After a five year absence, Activision Blizzard rejoins the Entertainment Software Association, along with Chinese gaming giant Tencent. And the timing couldn’t be better.
Activision Blizzard left the ESA in 2008, citing “business reasons,” and also announced that it would not participate in E3 that year. The Call of Duty publisher has long since gone back on that and now regularly maintains a major presence at the show, but it remained apart from the group until now.
“We are excited to join ESA,” Chris Walther of Activision Blizzard said in a press release. “ESA has a long track-record of supporting its members and the video game industry, and we look forward to sharing our unique perspective and experience with them.”
In practical terms, the renewed membership gives both companies discounts at E3 on booth space and meeting rooms, early floor space selection, and a say in the policies the ESA fights for and against.
While the ESA is best known as the host of E3, that is just its most visible face. The group is also an aggressive pro-gaming lobbyist and advocate that represents its 37 members (including Activision and Tencent) in matters of legislation. During the 2011 Supreme Court case, Brown, Governor of California, Et Al. v. Entertainment Merchants Association Et Al., the ESA provided two lawyers to argue on the behalf of the video game industry. The Supreme Court ruled in favor of the Entertainment Merchants Association, but the legal respite for the gaming industry was a brief one, and any admiration for the ESA was short lived.
The organization endured heavy criticism and faced numerous calls from both fans and press to boycott E3 2012 due to its support of the unpopular Stop Online Piracy Act (SOPA) and Preventing Real Online Threats to Economic Creativity and Theft of Intellectual Property Act, aka the PROTECT IP Act (PIPA). The ESA spent a reported $190,000 in support of the anti-piracy legislation, but then later announced that it no longer supported the two bills mere hours after they were indefinitely postponed, effectively killing them.
Although SOPA and PIPA are now long since dead, the ESA’s political clout continues to grow, with nearly $17 million spent over the last four years. In 2012 alone, the lobby group spent $4.8 million to influence policy-making, and then hired two longtime veteran firms on Capitol Hill to help oversee its interests in Washington D.C. amid a wave of proposed new legislation that would directly effect the video game industry in 2013.
It was only a matter of days following the Sandy Hook Elementary School Shooting in December 2012 that left 28 dead, including 20 children, that violent video games were mentioned as a possible cause for Adam Lanza’s actions. “Very often, these young men have had an almost hypnotic involvement in some form of violence in our entertainment culture, particularly violent video games,” Senator Joseph Lieberman (I-CT) told the Senate, “and then they obtain guns and become not just troubled young men but mass murderers.”
This led to President Obama asking the Centers for Disease Control to investigate the causes of gun violence, including the role that violent video games and other media play. The CDC’s report was released on June 5, and it highlights several areas in need of more research, including a request for federal funding to explore the effects of violent media on human behavior.
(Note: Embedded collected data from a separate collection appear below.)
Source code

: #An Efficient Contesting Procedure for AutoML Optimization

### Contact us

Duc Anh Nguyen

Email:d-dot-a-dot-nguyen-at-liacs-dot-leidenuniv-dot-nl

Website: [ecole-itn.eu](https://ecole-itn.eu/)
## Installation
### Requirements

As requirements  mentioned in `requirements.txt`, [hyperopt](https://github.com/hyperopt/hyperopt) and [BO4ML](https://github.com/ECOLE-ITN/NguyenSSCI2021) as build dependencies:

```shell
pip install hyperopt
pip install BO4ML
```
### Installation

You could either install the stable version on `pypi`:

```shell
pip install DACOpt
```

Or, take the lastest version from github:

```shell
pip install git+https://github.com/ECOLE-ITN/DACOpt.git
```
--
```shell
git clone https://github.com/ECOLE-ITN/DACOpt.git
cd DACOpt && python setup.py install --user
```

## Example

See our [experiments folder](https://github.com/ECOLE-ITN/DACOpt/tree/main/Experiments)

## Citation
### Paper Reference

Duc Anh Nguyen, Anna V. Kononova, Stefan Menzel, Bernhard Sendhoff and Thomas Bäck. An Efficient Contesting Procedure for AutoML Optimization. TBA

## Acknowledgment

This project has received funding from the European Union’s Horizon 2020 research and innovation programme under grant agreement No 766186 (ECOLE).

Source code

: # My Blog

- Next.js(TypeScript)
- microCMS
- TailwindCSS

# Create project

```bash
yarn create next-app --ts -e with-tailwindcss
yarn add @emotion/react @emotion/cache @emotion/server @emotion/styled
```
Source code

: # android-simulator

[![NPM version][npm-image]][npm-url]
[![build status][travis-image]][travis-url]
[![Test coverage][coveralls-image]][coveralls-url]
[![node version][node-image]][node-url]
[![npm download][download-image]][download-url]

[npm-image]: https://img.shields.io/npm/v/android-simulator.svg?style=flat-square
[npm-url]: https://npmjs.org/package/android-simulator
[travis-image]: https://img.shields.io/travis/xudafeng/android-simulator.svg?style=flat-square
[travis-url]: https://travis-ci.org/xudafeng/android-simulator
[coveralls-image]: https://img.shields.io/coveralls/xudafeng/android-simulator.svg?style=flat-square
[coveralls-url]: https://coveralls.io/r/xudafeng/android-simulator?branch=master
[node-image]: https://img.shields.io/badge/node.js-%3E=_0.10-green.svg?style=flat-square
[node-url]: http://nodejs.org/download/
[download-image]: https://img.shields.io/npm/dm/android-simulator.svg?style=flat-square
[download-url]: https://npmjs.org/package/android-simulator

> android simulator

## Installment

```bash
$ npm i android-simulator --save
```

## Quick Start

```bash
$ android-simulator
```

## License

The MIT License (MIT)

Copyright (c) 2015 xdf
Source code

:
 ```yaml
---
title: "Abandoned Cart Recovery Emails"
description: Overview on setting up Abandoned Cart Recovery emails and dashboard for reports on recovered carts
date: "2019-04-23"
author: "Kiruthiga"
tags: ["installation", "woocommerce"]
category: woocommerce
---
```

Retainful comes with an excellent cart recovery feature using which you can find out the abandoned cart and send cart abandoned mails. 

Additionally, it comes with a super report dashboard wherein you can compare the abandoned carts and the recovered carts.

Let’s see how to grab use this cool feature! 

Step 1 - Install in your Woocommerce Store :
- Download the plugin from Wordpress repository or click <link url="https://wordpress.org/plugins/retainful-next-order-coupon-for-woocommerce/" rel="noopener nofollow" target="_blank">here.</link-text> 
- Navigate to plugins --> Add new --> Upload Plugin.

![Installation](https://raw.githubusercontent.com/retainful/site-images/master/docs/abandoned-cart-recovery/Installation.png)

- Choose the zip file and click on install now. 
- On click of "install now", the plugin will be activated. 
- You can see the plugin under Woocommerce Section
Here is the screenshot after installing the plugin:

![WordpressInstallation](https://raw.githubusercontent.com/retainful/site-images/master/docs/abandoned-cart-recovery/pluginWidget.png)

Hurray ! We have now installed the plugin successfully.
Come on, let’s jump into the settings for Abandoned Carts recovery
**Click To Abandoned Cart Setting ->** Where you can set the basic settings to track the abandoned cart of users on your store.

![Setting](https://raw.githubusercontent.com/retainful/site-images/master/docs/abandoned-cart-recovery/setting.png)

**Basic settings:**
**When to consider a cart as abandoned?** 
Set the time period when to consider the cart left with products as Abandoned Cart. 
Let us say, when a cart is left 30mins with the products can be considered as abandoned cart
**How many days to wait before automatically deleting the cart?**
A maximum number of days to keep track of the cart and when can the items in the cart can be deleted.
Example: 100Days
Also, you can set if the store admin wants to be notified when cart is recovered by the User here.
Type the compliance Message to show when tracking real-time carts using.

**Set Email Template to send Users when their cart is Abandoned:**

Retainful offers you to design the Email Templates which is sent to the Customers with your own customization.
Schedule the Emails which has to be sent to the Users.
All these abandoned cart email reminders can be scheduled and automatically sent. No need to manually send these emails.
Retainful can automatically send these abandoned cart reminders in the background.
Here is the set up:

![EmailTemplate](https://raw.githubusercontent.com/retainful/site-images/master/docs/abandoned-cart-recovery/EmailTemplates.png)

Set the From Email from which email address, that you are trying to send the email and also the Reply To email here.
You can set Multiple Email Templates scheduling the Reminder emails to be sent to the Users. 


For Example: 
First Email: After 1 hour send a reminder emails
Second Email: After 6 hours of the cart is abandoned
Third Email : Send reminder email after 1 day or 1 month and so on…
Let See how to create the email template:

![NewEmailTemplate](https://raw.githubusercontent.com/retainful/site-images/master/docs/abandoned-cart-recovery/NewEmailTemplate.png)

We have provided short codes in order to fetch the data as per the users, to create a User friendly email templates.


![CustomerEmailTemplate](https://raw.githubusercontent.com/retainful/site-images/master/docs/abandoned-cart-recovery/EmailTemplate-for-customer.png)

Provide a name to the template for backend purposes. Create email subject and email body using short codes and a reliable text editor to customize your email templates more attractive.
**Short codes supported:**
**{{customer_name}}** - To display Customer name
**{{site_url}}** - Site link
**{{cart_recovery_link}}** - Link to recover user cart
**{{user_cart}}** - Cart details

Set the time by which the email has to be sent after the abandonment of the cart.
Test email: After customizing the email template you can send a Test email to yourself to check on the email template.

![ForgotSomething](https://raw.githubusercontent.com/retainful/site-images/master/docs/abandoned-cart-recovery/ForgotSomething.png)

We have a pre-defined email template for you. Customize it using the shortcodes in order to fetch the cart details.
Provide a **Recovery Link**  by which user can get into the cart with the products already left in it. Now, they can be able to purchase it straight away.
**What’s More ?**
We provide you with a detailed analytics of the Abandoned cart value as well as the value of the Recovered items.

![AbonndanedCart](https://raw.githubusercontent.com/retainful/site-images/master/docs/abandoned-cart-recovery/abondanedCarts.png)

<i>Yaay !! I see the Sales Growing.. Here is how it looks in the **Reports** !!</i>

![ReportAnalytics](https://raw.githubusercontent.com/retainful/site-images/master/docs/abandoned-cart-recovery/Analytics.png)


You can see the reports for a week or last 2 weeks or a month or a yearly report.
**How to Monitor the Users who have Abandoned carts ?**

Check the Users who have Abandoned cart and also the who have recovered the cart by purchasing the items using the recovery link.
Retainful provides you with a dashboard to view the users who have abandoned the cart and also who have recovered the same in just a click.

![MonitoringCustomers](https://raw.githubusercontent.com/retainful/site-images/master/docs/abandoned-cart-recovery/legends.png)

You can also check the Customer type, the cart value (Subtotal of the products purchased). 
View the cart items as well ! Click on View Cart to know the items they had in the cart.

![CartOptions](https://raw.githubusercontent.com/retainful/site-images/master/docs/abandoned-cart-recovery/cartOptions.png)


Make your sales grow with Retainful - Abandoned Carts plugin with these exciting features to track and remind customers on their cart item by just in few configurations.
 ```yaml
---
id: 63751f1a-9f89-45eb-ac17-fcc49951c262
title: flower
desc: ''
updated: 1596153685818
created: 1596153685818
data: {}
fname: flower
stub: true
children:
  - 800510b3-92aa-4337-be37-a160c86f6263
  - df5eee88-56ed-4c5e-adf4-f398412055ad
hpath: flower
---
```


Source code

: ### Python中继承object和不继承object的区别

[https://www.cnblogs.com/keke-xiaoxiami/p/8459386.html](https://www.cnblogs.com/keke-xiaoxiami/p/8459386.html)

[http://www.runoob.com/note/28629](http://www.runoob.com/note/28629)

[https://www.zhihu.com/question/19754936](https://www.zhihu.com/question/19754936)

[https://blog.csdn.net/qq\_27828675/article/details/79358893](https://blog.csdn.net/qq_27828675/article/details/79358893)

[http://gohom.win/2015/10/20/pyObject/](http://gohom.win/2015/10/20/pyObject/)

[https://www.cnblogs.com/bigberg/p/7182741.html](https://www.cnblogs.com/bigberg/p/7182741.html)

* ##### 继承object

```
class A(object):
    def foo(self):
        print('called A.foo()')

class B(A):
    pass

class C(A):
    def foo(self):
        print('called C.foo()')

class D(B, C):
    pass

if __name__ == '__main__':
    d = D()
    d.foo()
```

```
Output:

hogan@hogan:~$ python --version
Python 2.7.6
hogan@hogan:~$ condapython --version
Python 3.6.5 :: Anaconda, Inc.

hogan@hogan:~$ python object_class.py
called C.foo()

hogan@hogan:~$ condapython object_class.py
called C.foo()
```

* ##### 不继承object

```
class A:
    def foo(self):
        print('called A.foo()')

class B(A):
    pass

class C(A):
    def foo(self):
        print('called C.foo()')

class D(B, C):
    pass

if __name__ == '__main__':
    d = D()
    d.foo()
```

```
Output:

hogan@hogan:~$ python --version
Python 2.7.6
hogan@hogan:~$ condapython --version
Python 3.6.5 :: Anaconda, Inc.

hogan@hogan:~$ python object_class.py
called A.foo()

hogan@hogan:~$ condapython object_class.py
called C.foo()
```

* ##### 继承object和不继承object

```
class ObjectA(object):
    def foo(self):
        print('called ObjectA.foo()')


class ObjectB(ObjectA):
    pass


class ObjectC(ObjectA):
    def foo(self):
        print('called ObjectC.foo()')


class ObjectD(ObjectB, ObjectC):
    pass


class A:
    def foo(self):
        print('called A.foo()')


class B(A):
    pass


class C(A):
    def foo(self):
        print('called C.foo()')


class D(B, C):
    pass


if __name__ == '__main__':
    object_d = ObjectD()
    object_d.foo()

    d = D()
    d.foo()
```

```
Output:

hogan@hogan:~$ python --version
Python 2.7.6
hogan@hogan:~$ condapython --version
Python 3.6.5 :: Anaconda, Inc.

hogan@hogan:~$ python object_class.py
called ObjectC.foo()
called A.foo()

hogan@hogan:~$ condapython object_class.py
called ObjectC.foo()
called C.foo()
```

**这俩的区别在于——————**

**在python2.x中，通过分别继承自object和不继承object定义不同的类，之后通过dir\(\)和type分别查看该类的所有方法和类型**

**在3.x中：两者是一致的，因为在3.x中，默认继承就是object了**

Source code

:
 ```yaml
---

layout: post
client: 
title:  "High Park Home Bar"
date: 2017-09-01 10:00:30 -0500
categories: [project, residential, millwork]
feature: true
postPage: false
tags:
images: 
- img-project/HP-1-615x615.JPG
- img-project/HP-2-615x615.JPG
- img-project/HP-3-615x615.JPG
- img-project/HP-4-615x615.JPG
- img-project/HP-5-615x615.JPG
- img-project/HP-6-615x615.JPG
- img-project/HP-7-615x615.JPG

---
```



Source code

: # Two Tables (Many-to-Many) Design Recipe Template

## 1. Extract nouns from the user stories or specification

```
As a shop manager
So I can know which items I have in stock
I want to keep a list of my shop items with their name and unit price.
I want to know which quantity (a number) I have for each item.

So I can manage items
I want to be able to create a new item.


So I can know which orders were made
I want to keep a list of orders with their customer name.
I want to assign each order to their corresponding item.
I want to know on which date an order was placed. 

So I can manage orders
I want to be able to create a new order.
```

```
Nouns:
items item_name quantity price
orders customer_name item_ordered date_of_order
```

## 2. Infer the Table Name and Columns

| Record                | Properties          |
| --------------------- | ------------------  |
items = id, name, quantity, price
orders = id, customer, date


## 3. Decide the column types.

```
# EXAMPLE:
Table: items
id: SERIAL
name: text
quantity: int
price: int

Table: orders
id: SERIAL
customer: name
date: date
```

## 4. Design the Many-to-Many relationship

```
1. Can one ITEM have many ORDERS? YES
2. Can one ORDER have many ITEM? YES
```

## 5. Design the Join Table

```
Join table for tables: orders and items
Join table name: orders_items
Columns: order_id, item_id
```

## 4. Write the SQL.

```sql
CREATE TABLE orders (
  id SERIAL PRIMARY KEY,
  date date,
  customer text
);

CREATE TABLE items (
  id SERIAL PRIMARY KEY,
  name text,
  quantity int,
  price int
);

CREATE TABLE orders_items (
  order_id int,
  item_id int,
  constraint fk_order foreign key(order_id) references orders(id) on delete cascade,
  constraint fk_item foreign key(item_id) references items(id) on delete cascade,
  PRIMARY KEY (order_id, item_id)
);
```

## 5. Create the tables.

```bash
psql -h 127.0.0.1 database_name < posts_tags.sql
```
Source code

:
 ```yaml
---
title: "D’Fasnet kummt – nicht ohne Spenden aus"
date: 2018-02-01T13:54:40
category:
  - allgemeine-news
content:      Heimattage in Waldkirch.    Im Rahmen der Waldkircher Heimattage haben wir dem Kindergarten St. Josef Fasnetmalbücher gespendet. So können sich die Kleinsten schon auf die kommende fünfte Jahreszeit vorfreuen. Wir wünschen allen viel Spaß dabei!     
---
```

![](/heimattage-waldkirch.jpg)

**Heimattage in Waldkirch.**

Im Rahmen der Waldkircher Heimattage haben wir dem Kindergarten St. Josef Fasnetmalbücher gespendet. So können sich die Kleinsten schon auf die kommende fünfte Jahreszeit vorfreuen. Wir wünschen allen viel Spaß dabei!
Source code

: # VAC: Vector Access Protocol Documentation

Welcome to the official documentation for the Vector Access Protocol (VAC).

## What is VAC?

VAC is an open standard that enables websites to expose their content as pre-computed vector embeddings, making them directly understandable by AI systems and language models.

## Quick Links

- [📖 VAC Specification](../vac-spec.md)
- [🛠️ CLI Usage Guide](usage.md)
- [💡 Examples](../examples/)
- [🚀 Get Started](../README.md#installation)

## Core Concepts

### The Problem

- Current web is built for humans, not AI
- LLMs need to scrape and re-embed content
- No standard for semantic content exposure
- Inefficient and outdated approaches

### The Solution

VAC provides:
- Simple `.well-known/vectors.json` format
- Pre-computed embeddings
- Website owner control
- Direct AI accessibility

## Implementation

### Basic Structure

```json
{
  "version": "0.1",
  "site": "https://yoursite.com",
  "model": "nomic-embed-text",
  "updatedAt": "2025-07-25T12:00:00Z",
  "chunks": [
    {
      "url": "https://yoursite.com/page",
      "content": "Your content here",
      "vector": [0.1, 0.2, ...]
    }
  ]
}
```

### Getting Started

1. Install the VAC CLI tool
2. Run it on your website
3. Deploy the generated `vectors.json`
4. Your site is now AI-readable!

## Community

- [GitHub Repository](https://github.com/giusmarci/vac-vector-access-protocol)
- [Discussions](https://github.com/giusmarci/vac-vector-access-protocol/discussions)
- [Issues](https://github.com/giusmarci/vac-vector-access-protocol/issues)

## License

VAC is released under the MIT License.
The lack of any conclusive statements in the CDC report means that opponents of video games can continue to push their unproven theories into legislation. In April 2013, Senator Diane Feinstein (D-CA) told an audience of around 500 that video games created “a very negative role for young people, and the industry ought to take note of that.” She further said that the video game industry should pay attention to what games Lanza played, and went on to say that Congress may get involved.
Despite Senator Feinstein’s threats, since the Sandy Hook shootings three Congressional proposals relating to violent media have been shelved in favor of more research, and all proposed bills regarding gun control have not mentioned video games at all, despite early assertions from lawmakers that they would. Some of the credit for that can be traced directly to the ESA. The group’s top lobbyist, Eric Huey, is said to have close ties with the Obama administration and is frequently recorded on the White House visitor’s log.
With mid-term elections coming next year, there is a very good chance that we will soon see a wave of politicians attempting to score points by attacking video games. It happens fairly regularly, every two to four years. And while the ESA may not be the perfect advocate for the cause of gaming, it has proven itself to be a fairly effective one, at least when it has the full backing of its members. The added support of companies like Activision Blizzard and Tencent could be an important factor when the next round of attacks on the video game industry begins.